[Task requirements] Scan the listing below for the word "article", then copy each line that has it.

-------------------------

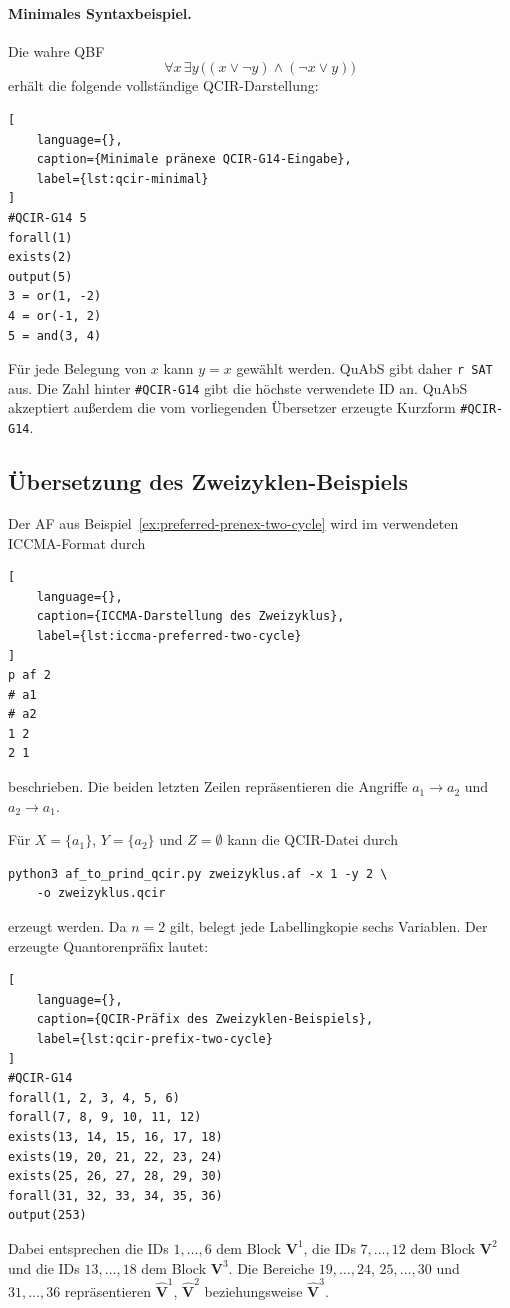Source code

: \paragraph{Minimales Syntaxbeispiel.}
Die wahre QBF
\[
\forall x\,\exists y\,
\bigl((x\lor\neg y)\land(\neg x\lor y)\bigr)
\]
erhält die folgende vollständige QCIR-Darstellung:
\begin{lstlisting}[
    language={},
    caption={Minimale pränexe QCIR-G14-Eingabe},
    label={lst:qcir-minimal}
]
#QCIR-G14 5
forall(1)
exists(2)
output(5)
3 = or(1, -2)
4 = or(-1, 2)
5 = and(3, 4)
\end{lstlisting}
Für jede Belegung von \(x\) kann \(y=x\) gewählt werden. QuAbS gibt
daher \texttt{r SAT} aus. Die Zahl hinter \texttt{\#QCIR-G14} gibt die
höchste verwendete ID an. QuAbS akzeptiert außerdem die vom
vorliegenden Übersetzer erzeugte Kurzform \texttt{\#QCIR-G14}.

\subsection{Übersetzung des Zweizyklen-Beispiels}

Der AF aus Beispiel~\ref{ex:preferred-prenex-two-cycle} wird im
verwendeten ICCMA-Format durch
\begin{lstlisting}[
    language={},
    caption={ICCMA-Darstellung des Zweizyklus},
    label={lst:iccma-preferred-two-cycle}
]
p af 2
# a1
# a2
1 2
2 1
\end{lstlisting}
beschrieben. Die beiden letzten Zeilen repräsentieren die Angriffe
\(a_1\rightarrow a_2\) und \(a_2\rightarrow a_1\).

Für \(X=\{a_1\}\), \(Y=\{a_2\}\) und \(Z=\emptyset\) kann die
QCIR-Datei durch
\begin{lstlisting}[language={}]
python3 af_to_prind_qcir.py zweizyklus.af -x 1 -y 2 \
    -o zweizyklus.qcir
\end{lstlisting}
erzeugt werden. Da \(n=2\) gilt, belegt jede Labellingkopie sechs
Variablen. Der erzeugte Quantorenpräfix lautet:
\begin{lstlisting}[
    language={},
    caption={QCIR-Präfix des Zweizyklen-Beispiels},
    label={lst:qcir-prefix-two-cycle}
]
#QCIR-G14
forall(1, 2, 3, 4, 5, 6)
forall(7, 8, 9, 10, 11, 12)
exists(13, 14, 15, 16, 17, 18)
exists(19, 20, 21, 22, 23, 24)
exists(25, 26, 27, 28, 29, 30)
forall(31, 32, 33, 34, 35, 36)
output(253)
\end{lstlisting}
Dabei entsprechen die IDs \(1,\ldots,6\) dem Block
\(\mathbf V^1\), die IDs \(7,\ldots,12\) dem Block
\(\mathbf V^2\) und die IDs \(13,\ldots,18\) dem Block
\(\mathbf V^3\). Die Bereiche \(19,\ldots,24\),
\(25,\ldots,30\) und \(31,\ldots,36\) repräsentieren
\(\widehat{\mathbf V}^{1}\),
\(\widehat{\mathbf V}^{2}\) beziehungsweise
\(\widehat{\mathbf V}^{3}\).


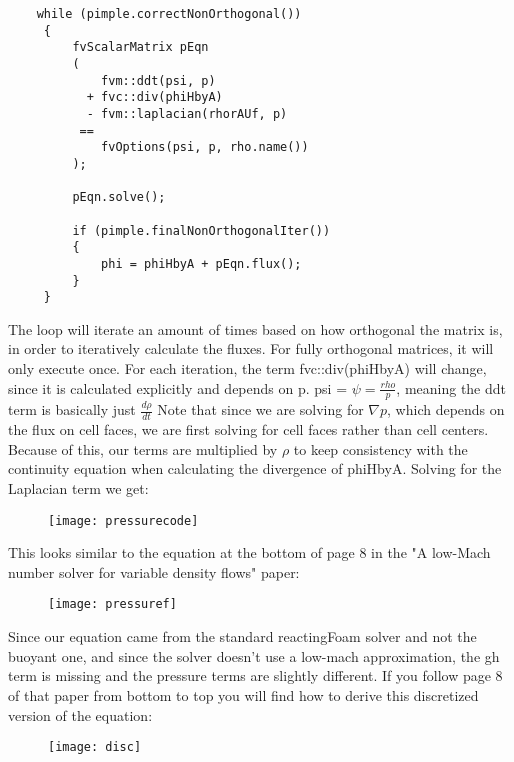 \begin{verbatim}
    while (pimple.correctNonOrthogonal())
     {
         fvScalarMatrix pEqn
         (
             fvm::ddt(psi, p)
           + fvc::div(phiHbyA)
           - fvm::laplacian(rhorAUf, p)
          ==
             fvOptions(psi, p, rho.name())
         );
 
         pEqn.solve();
 
         if (pimple.finalNonOrthogonalIter())
         {
             phi = phiHbyA + pEqn.flux();
         }
     }
\end{verbatim}
The loop will iterate an amount of times based on how orthogonal the matrix is, in order to iteratively calculate the fluxes. For fully orthogonal matrices, it will only execute once. For each iteration, the term fvc::div(phiHbyA) will change, since it is calculated explicitly and depends on p.
\vspace{\baselineskip}
psi = $\psi = \frac{rho}{p}$, meaning the ddt term is basically just $\frac{d \rho}{dt}$
\vspace{\baselineskip}
Note that since we are solving for $\nabla p$, which depends on the flux on cell faces, we are first solving for cell faces rather than cell centers. Because of this, our terms are multiplied by $\rho$ to keep consistency with the continuity equation when calculating the divergence of phiHbyA.
\vspace{\baselineskip}
Solving for the Laplacian term we get:

\begin{figure}[H]
\centering
\texttt{[image: pressurecode]}
\end{figure}

This looks similar to the equation at the bottom of page 8 in the "A low-Mach number solver for variable density flows" paper:

\begin{figure}[H]
\centering
\texttt{[image: pressuref]}
\end{figure}

Since our equation came from the standard reactingFoam solver and not the buoyant one, and since the solver doesn't use a low-mach approximation, the gh term is missing and the pressure terms are slightly different.
\vspace{\baselineskip}
If you follow page 8 of that paper from bottom to top you will find how to derive this discretized version of the equation:

\begin{figure}[H]
\centering
\texttt{[image: disc]}
\end{figure}

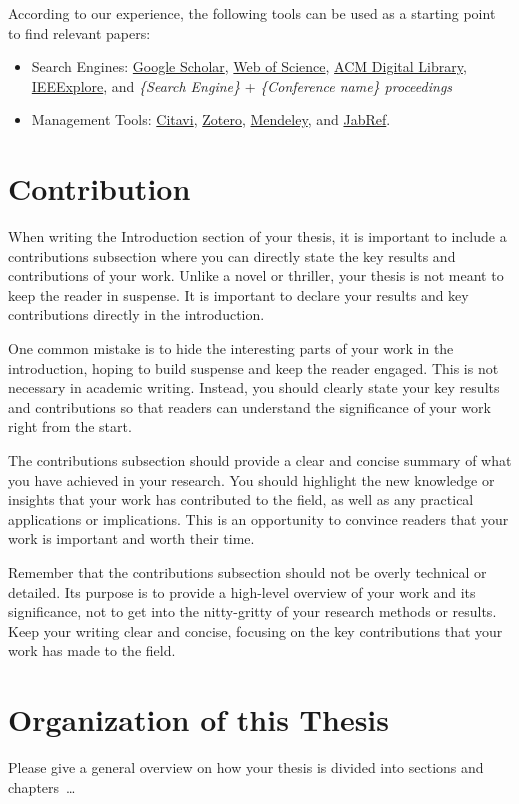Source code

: According to our experience, the following tools can be used as a starting point to find relevant papers:
\begin{itemize}
    \item Search Engines: \href{https://scholar.google.com}{Google Scholar}, \href{https://www.webofknowledge.com/}{Web of Science}, \href{https://dl.acm.org/}{ACM Digital Library}, \href{https://ieeexplore.ieee.org/Xplore/home.jsp}{IEEExplore}, and \emph{\{Search Engine\}} + \emph{\{Conference name\} proceedings}
    \item Management Tools: \href{https://www.it-services.ruhr-uni-bochum.de/services/software/citavi.html.de}{Citavi}, \href{https://www.zotero.org/}{Zotero}, \href{https://www.mendeley.com/}{Mendeley}, and \href{https://www.jabref.org/}{JabRef}.
\end{itemize}


\section{Contribution}

When writing the Introduction section of your thesis, it is important to include a contributions subsection where you can directly state the key results and contributions of your work. Unlike a novel or thriller, your thesis is not meant to keep the reader in suspense. It is important to declare your results and key contributions directly in the introduction.

One common mistake is to hide the interesting parts of your work in the introduction, hoping to build suspense and keep the reader engaged. This is not necessary in academic writing. Instead, you should clearly state your key results and contributions so that readers can understand the significance of your work right from the start.

The contributions subsection should provide a clear and concise summary of what you have achieved in your research. You should highlight the new knowledge or insights that your work has contributed to the field, as well as any practical applications or implications. This is an opportunity to convince readers that your work is important and worth their time.

Remember that the contributions subsection should not be overly technical or detailed. Its purpose is to provide a high-level overview of your work and its significance, not to get into the nitty-gritty of your research methods or results. Keep your writing clear and concise, focusing on the key contributions that your work has made to the field.

\section{Organization of this Thesis}
Please give a general overview on how your thesis is divided into sections and chapters~\dots

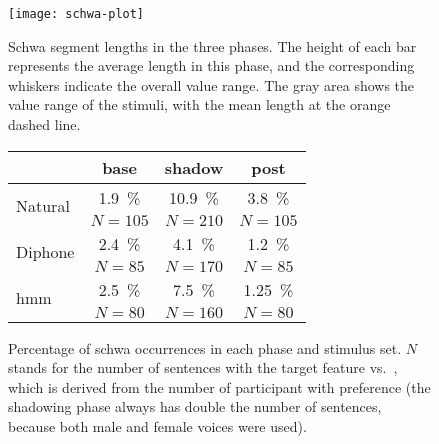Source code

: \begin{figure}[t]
	\begin{minipage}{.48\linewidth}
			\centering
			\texttt{[image: schwa-plot]}
			\caption[Illustration]
				{Schwa segment lengths in the three phases.
				 The height of each bar represents the average length in this phase, and the corresponding whiskers indicate the overall value range.
				 The gray area shows the value range of the stimuli, with the mean length at the orange dashed line.}
			\label{fig:schwa_conv_bars}
	\end{minipage}
	\hfill
	\begin{minipage}{.49\linewidth}
			\centering
			\captionsetup{type=table}
			\caption[Convergence results for \textipa{[\s{n}]} vs.\ \textipa{[@n]} with three stimuli sets]
				{Percentage of schwa occurrences in each phase and stimulus set.
				 $N$ stands for the number of sentences with the target feature \textipa{[\s{n}]} vs.\ \textipa{[@n]}, which is derived from the number of participant with \textipa{[\s{n}]} preference (the shadowing phase always has double the number of sentences, because both male and female voices were used).}
			\label{tab:schwa_results}
			\begin{tabularx}{\linewidth}{lccc}
				\toprule
				& \textbf{base} & \textbf{shadow} & \textbf{post} \\
				\midrule
				\multirow{2}{1.4cm}{Natural}	& \SI{1.9}{\percent} & \SI{10.9}{\percent} & \SI{3.8}{\percent}  \\\vspace{0.3cm}
											& $ N = 105 $ 		 & $ N = 210 $		   & $ N = 105 $		 \\
				\multirow{2}{1.4cm}{Diphone} 	& \SI{2.4}{\percent} & \SI{4.1}{\percent}  & \SI{1.2}{\percent}  \\\vspace{0.3cm}
											& $ N = 85 $ 		 & $ N = 170 $ 		   & $ N = 85 $			 \\
				\multirow{2}{1.4cm}{\acs{hmm}} 	& \SI{2.5}{\percent} & \SI{7.5}{\percent}  & \SI{1.25}{\percent} \\
											& $ N = 80 $ 		 & $ N = 160 $ 		   & $ N = 80 $			 \\
				\bottomrule
			\end{tabularx}
	\end{minipage}
\end{figure}


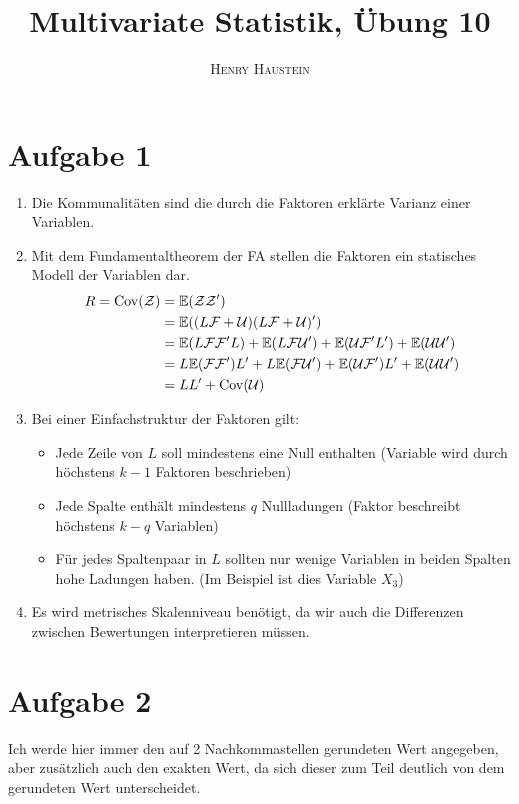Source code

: \documentclass{article}
\title{\textbf{Multivariate Statistik, Übung 10}}
\author{\textsc{Henry Haustein}}
\date{}
\newcommand{\E}{\mathbb{E}}
\DeclareMathOperator{\Cov}{Cov}
\renewcommand{\E}{\mathbb{E}}
\begin{document}
	\maketitle
	
	\section*{Aufgabe 1}
	\begin{enumerate}[label=(\alph*)]
		\item Die Kommunalitäten sind die durch die Faktoren erklärte Varianz einer Variablen.
		\item Mit dem Fundamentaltheorem der FA stellen die Faktoren ein statisches Modell der Variablen dar.
		\begin{align}
			R = \Cov(\mathcal{Z}) &= \E(\mathcal{Z}\mathcal{Z}') \notag \\
			&= \E((L\mathcal{F}+\mathcal{U})(L\mathcal{F}+\mathcal{U})') \notag \\
			&= \E(L\mathcal{F}\mathcal{F}'L) + \E(L\mathcal{F}\mathcal{U}') + \E(\mathcal{U}\mathcal{F}'L') + \E(\mathcal{U}\mathcal{U}') \notag \\
			\label{fundamentaltheoremFA}
			&= L\E(\mathcal{F}\mathcal{F}')L' + L\E(\mathcal{F}\mathcal{U}') + \E(\mathcal{U}\mathcal{F}')L' + \E(\mathcal{U}\mathcal{U}') \notag \\
			&= LL' + \Cov(\mathcal{U}) \notag
		\end{align}
		\item Bei einer Einfachstruktur der Faktoren gilt:
		\begin{itemize}
			\item Jede Zeile von $L$ soll mindestens eine Null enthalten (Variable wird durch höchstens $k - 1$ Faktoren beschrieben)
			\item Jede Spalte enthält mindestens $q$ Nullladungen (Faktor beschreibt höchstens $k - q$ Variablen)
			\item Für jedes Spaltenpaar in $L$ sollten nur wenige Variablen in beiden Spalten hohe Ladungen haben. (Im Beispiel ist dies Variable $X_3$)
		\end{itemize}
		\item Es wird metrisches Skalenniveau benötigt, da wir auch die Differenzen zwischen Bewertungen interpretieren müssen.
	\end{enumerate}

	\section*{Aufgabe 2}
	Ich werde hier immer den auf 2 Nachkommastellen gerundeten Wert angegeben, aber zusätzlich auch den exakten Wert, da sich dieser zum Teil deutlich von dem gerundeten Wert unterscheidet.
	
\end{document}
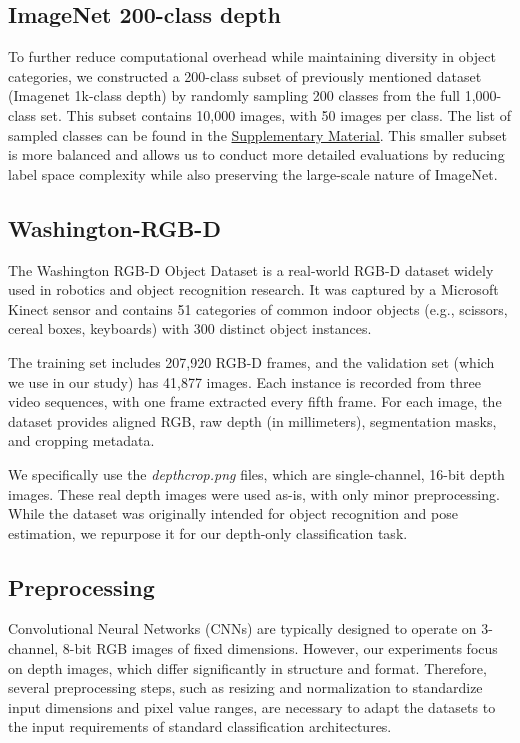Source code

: \subsection{ImageNet 200-class depth}
To further reduce computational overhead while maintaining diversity in object categories, we constructed a 200-class subset of previously mentioned dataset (Imagenet 1k-class depth) by randomly sampling 200 classes from the full 1,000-class set. This subset contains 10,000 images, with 50 images per class. The list of sampled classes can be found in the \href{https://gitlab.com/dariofurlan/vcs-2425/}{Supplementary Material}. This smaller subset is more balanced and allows us to conduct more detailed evaluations by reducing label space complexity while also preserving the large-scale nature of ImageNet.

\subsection{Washington-RGB-D}
The Washington RGB-D Object Dataset \cite{washington-rgbd} is a real-world RGB-D dataset widely used in robotics and object recognition research. It was captured by a Microsoft Kinect sensor and contains 51 categories of common indoor objects (e.g., scissors, cereal boxes, keyboards) with 300 distinct object instances.

The training set includes 207,920 RGB-D frames, and the validation set (which we use in our study) has 41,877 images. Each instance is recorded from three video sequences, with one frame extracted every fifth frame. For each image, the dataset provides aligned RGB, raw depth (in millimeters), segmentation masks, and cropping metadata.

We specifically use the \textit{depthcrop.png} files, which are single-channel, 16-bit depth images. These real depth images were used as-is, with only minor preprocessing. While the dataset was originally intended for object recognition and pose estimation, we repurpose it for our depth-only classification task. 

\subsection{Preprocessing}

Convolutional Neural Networks (CNNs) are typically designed to operate on 3-channel, 8-bit RGB images of fixed dimensions. However, our experiments focus on depth images, which differ significantly in structure and format. Therefore, several preprocessing steps, such as resizing and normalization to standardize input dimensions and pixel value ranges, are necessary to adapt the datasets to the input requirements of standard classification architectures.

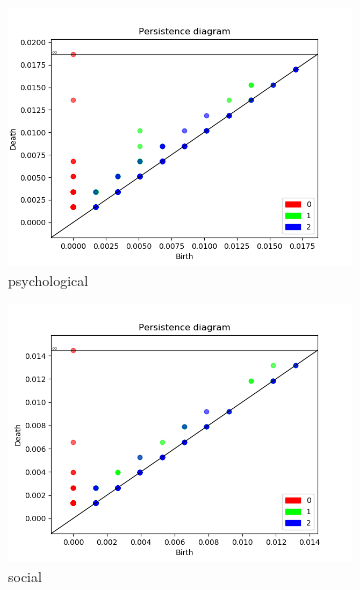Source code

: \documentclass[fleqn]{article}
\begin{document}
\begin{figure}
\begin{subfigure}[t]{0.425\textwidth}
    	\includegraphics[width=\textwidth]{figures/stopwords_excluded/psychological.png}
    	\caption{psychological}
        \label{fig:sw:psychological}
    \end{subfigure}\hfill
	\begin{subfigure}[t]{0.425\textwidth}
    	\includegraphics[width=\textwidth]{figures/stopwords_excluded/social.png}
    	\caption{social}
        \label{fig:sw:social}
    \end{subfigure}\hfill
    \\
	\begin{subfigure}[t]{0.425\textwidth}

\end{subfigure}
\end{figure}
\end{document}

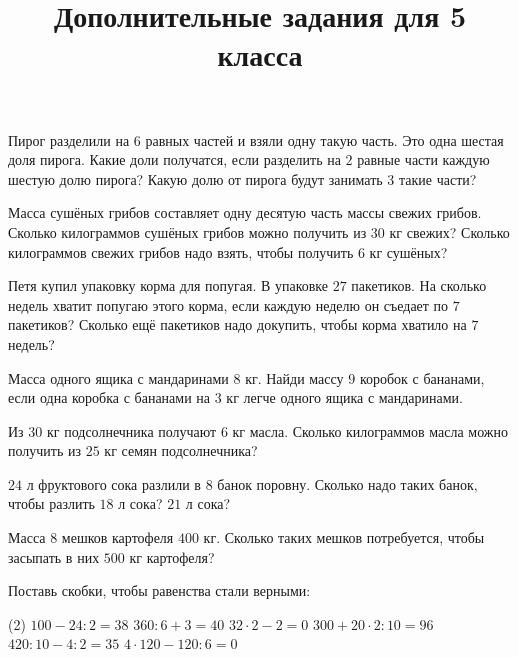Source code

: \begin{class}[number=2]
	\begin{listofex}
		\item Пирог разделили на \( 6 \) равных частей и взяли одну такую часть. Это одна шестая доля пирога. Какие доли получатся, если разделить на \( 2 \) равные части каждую шестую долю пирога? Какую долю от пирога будут занимать \( 3 \) такие части?
		\item Масса сушёных грибов составляет одну десятую часть массы свежих грибов. Сколько килограммов сушёных грибов можно получить из \( 30 \) кг свежих? Сколько килограммов свежих грибов надо взять, чтобы получить \( 6 \) кг сушёных?
		\item Петя купил упаковку корма для попугая. В упаковке \( 27 \) пакетиков. На сколько недель хватит попугаю этого корма, если каждую неделю он съедает по \( 7 \) пакетиков? Сколько ещё пакетиков надо докупить, чтобы корма хватило на \( 7 \) недель?
		\item Масса одного ящика с мандаринами \( 8 \) кг. Найди массу \( 9 \) коробок с бананами, если одна коробка с бананами на \( 3 \) кг легче одного ящика с мандаринами.
		\item Из \( 30 \) кг подсолнечника получают \( 6 \) кг масла. Сколько килограммов масла можно получить из \( 25 \) кг семян подсолнечника?
		\item \( 24 \) л фруктового сока разлили в \( 8 \) банок поровну. Сколько надо таких банок, чтобы разлить \( 18 \) л сока? \( 21 \) л сока?
		\item Масса \( 8 \) мешков картофеля \( 400 \) кг. Сколько таких мешков потребуется, чтобы засыпать в них \( 500 \) кг картофеля?
		\item Поставь скобки, чтобы равенства стали верными:
		\begin{tasks}(2)
			\task \( 100-24:2=38 \)
			\task \( 360:6+3=40 \)
			\task \( 32\cdot2-2=0 \)
			\task \( 300+20\cdot2:10=96 \)
			\task \( 420:10-4:2=35 \)
			\task \( 4\cdot120-120:6=0 \)
		\end{tasks}
	\end{listofex}
		\title{Дополнительные задания для 5 класса}
		\begin{listofex}

\end{listofex}
\end{class}

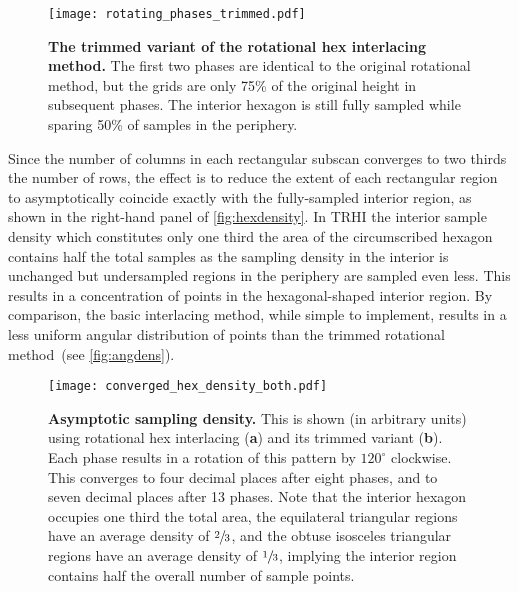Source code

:\documentclass[aip, amsmath, amssymb, nobibnotes, nofootinbib, citeautoscript, reprint, superscriptaddress]{revtex4-2}
\begin{document}
    \begin{figure*}
        \texttt{[image: rotating\_phases\_trimmed.pdf]}
        \caption{
            \label{fig:trimmedrotatingphases} 
            \textbf{The trimmed variant of the rotational hex interlacing method.}
            The first two phases are identical to the original rotational method, but the grids are only 75\% of the original height in subsequent phases.
            The interior hexagon is still fully sampled while sparing 50\% of samples in the periphery.
            }
    \end{figure*}


    Since the number of columns in each rectangular subscan converges to two thirds the number of rows, the effect is to reduce the extent of each rectangular region to asymptotically coincide exactly with the fully-sampled interior region, as shown in the right-hand panel of \autoref{fig:hexdensity}.
    In TRHI the interior sample density which constitutes only one third the area of the circumscribed hexagon contains half the total samples as the sampling density in the interior is unchanged but undersampled regions in the periphery are sampled even less.
    This results in a concentration of points in the hexagonal-shaped interior region.
    By comparison, the basic interlacing method, while simple to implement, results in a less uniform angular distribution of points than the trimmed rotational method~(see \autoref{fig:angdens}).

    \begin{figure*}
        \texttt{[image: converged\_hex\_density\_both.pdf]}
        \caption{
            \label{fig:hexdensity}
            \textbf{Asymptotic sampling density.} 
            This is shown (in arbitrary units) using rotational hex interlacing (\textbf{a}) and its trimmed variant (\textbf{b}).
            Each phase results in a rotation of this pattern by $120^{\circ}$ clockwise.
            This converges to four decimal places after eight phases, and to seven decimal places after 13 phases.
            Note that the interior hexagon occupies one third the total area, the equilateral triangular regions have an average density of $\sfrac{2}{3}$, and the obtuse isosceles triangular regions have an average density of $\sfrac{1}{3}$, implying the interior region contains half the overall number of sample points.
            }
    \end{figure*}
\end{document}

-------------------------

[The answer]
: \documentclass{article}
: \documentclass[fleqn]{article}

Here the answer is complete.